Source data Start Marker

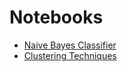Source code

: # Notebooks

- [Naive Bayes Classifier](naive-bayes-classifier/naive-bayes-classifier.ipynb)
- [Clustering Techniques](clustering-techniques/clustering-techniques.ipynb)
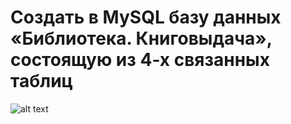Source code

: # Создать в MySQL базу данных «Библиотека. Книговыдача», состоящую из 4-х связанных таблиц

![alt text](main/Tables.png "DA")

Source data End Marker

What you have to do
Leave the pictures out and restate the listing word for word.

Answer section
Source code

: # Notebooks

- [Naive Bayes Classifier](naive-bayes-classifier/naive-bayes-classifier.ipynb)
- [Clustering Techniques](clustering-techniques/clustering-techniques.ipynb)
Source code

: # Создать в MySQL базу данных «Библиотека. Книговыдача», состоящую из 4-х связанных таблиц

![alt text](main/Tables.png "DA")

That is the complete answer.